AIM OF THE EXERCISE: Could the whole of the data below be written out verbatim?

MATERIAL PROVIDED:
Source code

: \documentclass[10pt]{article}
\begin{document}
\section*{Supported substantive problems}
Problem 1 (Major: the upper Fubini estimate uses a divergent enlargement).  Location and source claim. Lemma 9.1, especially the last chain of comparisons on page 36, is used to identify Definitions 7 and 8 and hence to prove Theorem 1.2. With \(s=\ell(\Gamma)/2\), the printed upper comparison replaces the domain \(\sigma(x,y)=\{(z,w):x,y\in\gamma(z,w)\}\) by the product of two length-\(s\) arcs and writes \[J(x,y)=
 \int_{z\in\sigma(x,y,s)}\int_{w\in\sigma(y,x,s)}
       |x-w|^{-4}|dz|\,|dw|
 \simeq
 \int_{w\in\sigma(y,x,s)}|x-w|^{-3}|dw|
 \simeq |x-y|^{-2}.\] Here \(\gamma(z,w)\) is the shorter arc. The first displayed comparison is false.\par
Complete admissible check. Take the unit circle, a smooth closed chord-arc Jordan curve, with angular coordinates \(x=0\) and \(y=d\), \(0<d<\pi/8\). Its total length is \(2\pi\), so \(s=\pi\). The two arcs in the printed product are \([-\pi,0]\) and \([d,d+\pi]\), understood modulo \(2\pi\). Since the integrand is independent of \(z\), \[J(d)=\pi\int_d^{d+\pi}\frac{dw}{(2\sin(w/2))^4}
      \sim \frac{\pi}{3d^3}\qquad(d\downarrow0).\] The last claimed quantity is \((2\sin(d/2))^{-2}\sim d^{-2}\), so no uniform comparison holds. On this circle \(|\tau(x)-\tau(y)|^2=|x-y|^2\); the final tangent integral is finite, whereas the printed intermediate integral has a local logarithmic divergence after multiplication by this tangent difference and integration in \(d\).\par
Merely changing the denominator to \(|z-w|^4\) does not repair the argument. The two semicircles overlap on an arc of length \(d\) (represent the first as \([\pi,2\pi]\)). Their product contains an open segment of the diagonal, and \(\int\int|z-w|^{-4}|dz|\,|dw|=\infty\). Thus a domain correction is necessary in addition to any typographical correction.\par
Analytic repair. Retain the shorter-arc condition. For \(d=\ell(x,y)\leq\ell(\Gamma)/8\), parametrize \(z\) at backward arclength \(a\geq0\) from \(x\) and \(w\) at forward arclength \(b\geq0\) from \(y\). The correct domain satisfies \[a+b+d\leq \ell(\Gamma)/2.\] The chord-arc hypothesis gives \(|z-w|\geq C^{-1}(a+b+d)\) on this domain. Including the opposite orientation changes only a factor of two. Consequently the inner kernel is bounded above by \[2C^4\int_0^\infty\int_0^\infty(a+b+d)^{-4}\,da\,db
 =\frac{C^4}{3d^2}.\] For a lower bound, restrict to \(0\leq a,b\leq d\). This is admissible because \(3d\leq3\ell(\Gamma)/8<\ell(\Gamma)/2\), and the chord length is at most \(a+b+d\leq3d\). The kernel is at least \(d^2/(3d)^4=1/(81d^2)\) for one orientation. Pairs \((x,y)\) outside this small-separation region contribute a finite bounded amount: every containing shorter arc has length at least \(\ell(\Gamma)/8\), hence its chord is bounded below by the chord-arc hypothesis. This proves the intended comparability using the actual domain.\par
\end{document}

RESPONSE AREA:
Source code

: \documentclass[10pt]{article}
\begin{document}
\section*{Supported substantive problems}
Problem 1 (Major: the upper Fubini estimate uses a divergent enlargement).  Location and source claim. Lemma 9.1, especially the last chain of comparisons on page 36, is used to identify Definitions 7 and 8 and hence to prove Theorem 1.2. With \(s=\ell(\Gamma)/2\), the printed upper comparison replaces the domain \(\sigma(x,y)=\{(z,w):x,y\in\gamma(z,w)\}\) by the product of two length-\(s\) arcs and writes \[J(x,y)=
 \int_{z\in\sigma(x,y,s)}\int_{w\in\sigma(y,x,s)}
       |x-w|^{-4}|dz|\,|dw|
 \simeq
 \int_{w\in\sigma(y,x,s)}|x-w|^{-3}|dw|
 \simeq |x-y|^{-2}.\] Here \(\gamma(z,w)\) is the shorter arc. The first displayed comparison is false.\par
Complete admissible check. Take the unit circle, a smooth closed chord-arc Jordan curve, with angular coordinates \(x=0\) and \(y=d\), \(0<d<\pi/8\). Its total length is \(2\pi\), so \(s=\pi\). The two arcs in the printed product are \([-\pi,0]\) and \([d,d+\pi]\), understood modulo \(2\pi\). Since the integrand is independent of \(z\), \[J(d)=\pi\int_d^{d+\pi}\frac{dw}{(2\sin(w/2))^4}
      \sim \frac{\pi}{3d^3}\qquad(d\downarrow0).\] The last claimed quantity is \((2\sin(d/2))^{-2}\sim d^{-2}\), so no uniform comparison holds. On this circle \(|\tau(x)-\tau(y)|^2=|x-y|^2\); the final tangent integral is finite, whereas the printed intermediate integral has a local logarithmic divergence after multiplication by this tangent difference and integration in \(d\).\par
Merely changing the denominator to \(|z-w|^4\) does not repair the argument. The two semicircles overlap on an arc of length \(d\) (represent the first as \([\pi,2\pi]\)). Their product contains an open segment of the diagonal, and \(\int\int|z-w|^{-4}|dz|\,|dw|=\infty\). Thus a domain correction is necessary in addition to any typographical correction.\par
Analytic repair. Retain the shorter-arc condition. For \(d=\ell(x,y)\leq\ell(\Gamma)/8\), parametrize \(z\) at backward arclength \(a\geq0\) from \(x\) and \(w\) at forward arclength \(b\geq0\) from \(y\). The correct domain satisfies \[a+b+d\leq \ell(\Gamma)/2.\] The chord-arc hypothesis gives \(|z-w|\geq C^{-1}(a+b+d)\) on this domain. Including the opposite orientation changes only a factor of two. Consequently the inner kernel is bounded above by \[2C^4\int_0^\infty\int_0^\infty(a+b+d)^{-4}\,da\,db
 =\frac{C^4}{3d^2}.\] For a lower bound, restrict to \(0\leq a,b\leq d\). This is admissible because \(3d\leq3\ell(\Gamma)/8<\ell(\Gamma)/2\), and the chord length is at most \(a+b+d\leq3d\). The kernel is at least \(d^2/(3d)^4=1/(81d^2)\) for one orientation. Pairs \((x,y)\) outside this small-separation region contribute a finite bounded amount: every containing shorter arc has length at least \(\ell(\Gamma)/8\), hence its chord is bounded below by the chord-arc hypothesis. This proves the intended comparability using the actual domain.\par
\end{document}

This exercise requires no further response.